Let’s think about an example for such a scenario:

Assume that the RToken is backed by a considerable amount of TokenA

TokenA earns rewards but not continuously. Bigger amounts of rewards are paid out periodically. Say 5% rewards every year.

Assume further that the RToken is currently undercollateralized.

The attacker can now front-run the claiming of rewards and perform recollateralization.

The recollateralization might now seize rsr from stakers or take an unnecessary haircut.

Tools Used

VSCode

I suggest that the BackingManager._manageTokens function calls claimRewards.
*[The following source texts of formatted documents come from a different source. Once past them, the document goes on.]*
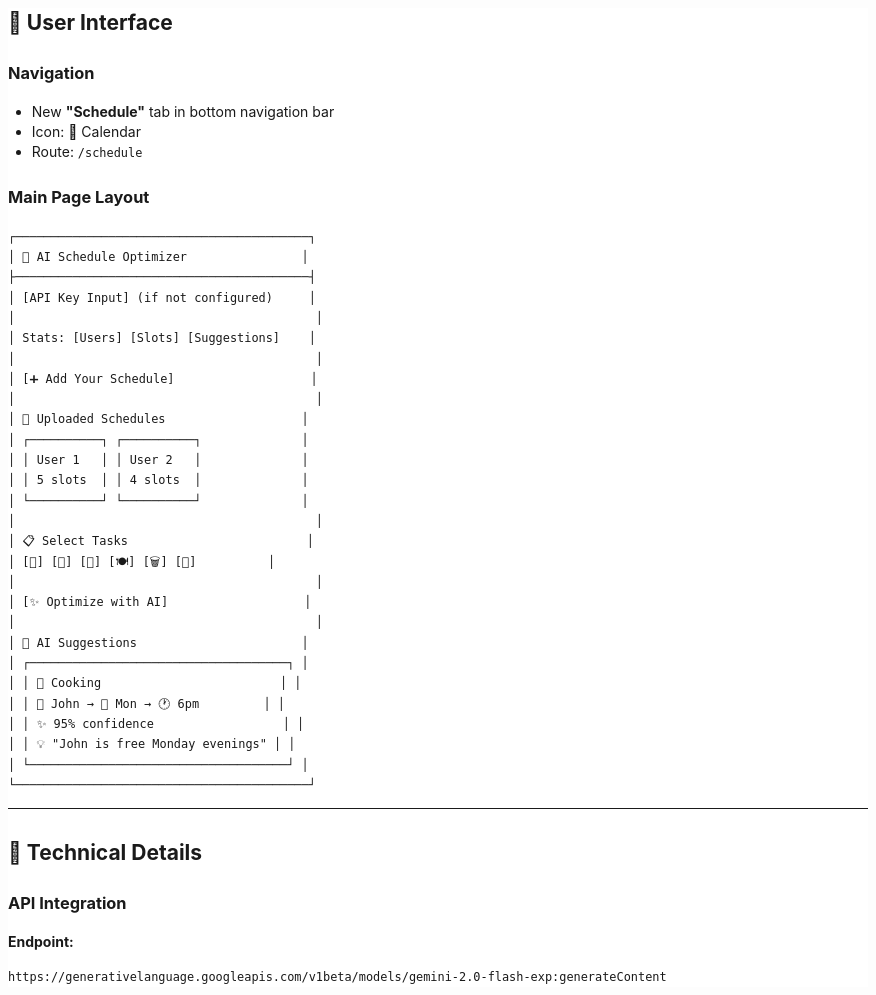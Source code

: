 
## 🎨 User Interface

### Navigation
- New **"Schedule"** tab in bottom navigation bar
- Icon: 📅 Calendar
- Route: `/schedule`

### Main Page Layout
```
┌─────────────────────────────────────────┐
│ 🧠 AI Schedule Optimizer                │
├─────────────────────────────────────────┤
│ [API Key Input] (if not configured)     │
│                                          │
│ Stats: [Users] [Slots] [Suggestions]    │
│                                          │
│ [➕ Add Your Schedule]                   │
│                                          │
│ 📅 Uploaded Schedules                   │
│ ┌──────────┐ ┌──────────┐              │
│ │ User 1   │ │ User 2   │              │
│ │ 5 slots  │ │ 4 slots  │              │
│ └──────────┘ └──────────┘              │
│                                          │
│ 📋 Select Tasks                         │
│ [🍳] [🧹] [👕] [🍽️] [🗑️] [🚽]          │
│                                          │
│ [✨ Optimize with AI]                   │
│                                          │
│ 🤖 AI Suggestions                       │
│ ┌────────────────────────────────────┐ │
│ │ 🍳 Cooking                         │ │
│ │ 👤 John → 📅 Mon → 🕐 6pm         │ │
│ │ ✨ 95% confidence                  │ │
│ │ 💡 "John is free Monday evenings" │ │
│ └────────────────────────────────────┘ │
└─────────────────────────────────────────┘
```

---

## 🔧 Technical Details

### API Integration

**Endpoint:**
```
https://generativelanguage.googleapis.com/v1beta/models/gemini-2.0-flash-exp:generateContent
```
Even before it calculates how many baskets it holds:

diff --git a/contracts/p1/BackingManager.sol b/contracts/p1/BackingManager.sol
index fc38ce29..e17bb63d 100644
--- a/contracts/p1/BackingManager.sol
+++ b/contracts/p1/BackingManager.sol
@@ -113,6 +113,8 @@ contract BackingManagerP1 is TradingP1, IBackingManager {
         uint48 basketTimestamp = basketHandler.timestamp();
         if (block.timestamp < basketTimestamp + tradingDelay) return;
 
+        this.claimRewards();
+
         uint192 basketsHeld = basketHandler.basketsHeldBy(address(this));
 
         // if (basketHandler.fullyCollateralized())

tbrent (Reserve) acknowledged and commented:

claimRewards() can be pretty gas-intensive, so we’ll have to see whether we decide this is worth doing or not. But nice find!

0xA5DF (warden) commented:

claimRewards() can be pretty gas-intensive, so we’ll have to see whether we decide this is worth doing or not. But nice find!

Maybe instead you can require claimRewards() to be called within some time interval - mark the last time it was called using a storage variable and in _manageTokens() revert if more than that time interval has passed.


Disclosures

C4 is an open organization governed by participants in the community.

C4 Contests incentivize the discovery of exploits, vulnerabilities, and bugs in smart contracts. Security researchers are rewarded at an increasing rate for finding higher-risk issues. Contest submissions are judged by a knowledgeable security researcher and solidity developer and disclosed to sponsoring developers. C4 does not conduct formal verification regarding the provided code but instead provides final verification.

C4 does not provide any guarantee or warranty regarding the security of this project. All smart contract software should be used at the sole risk and responsibility of users.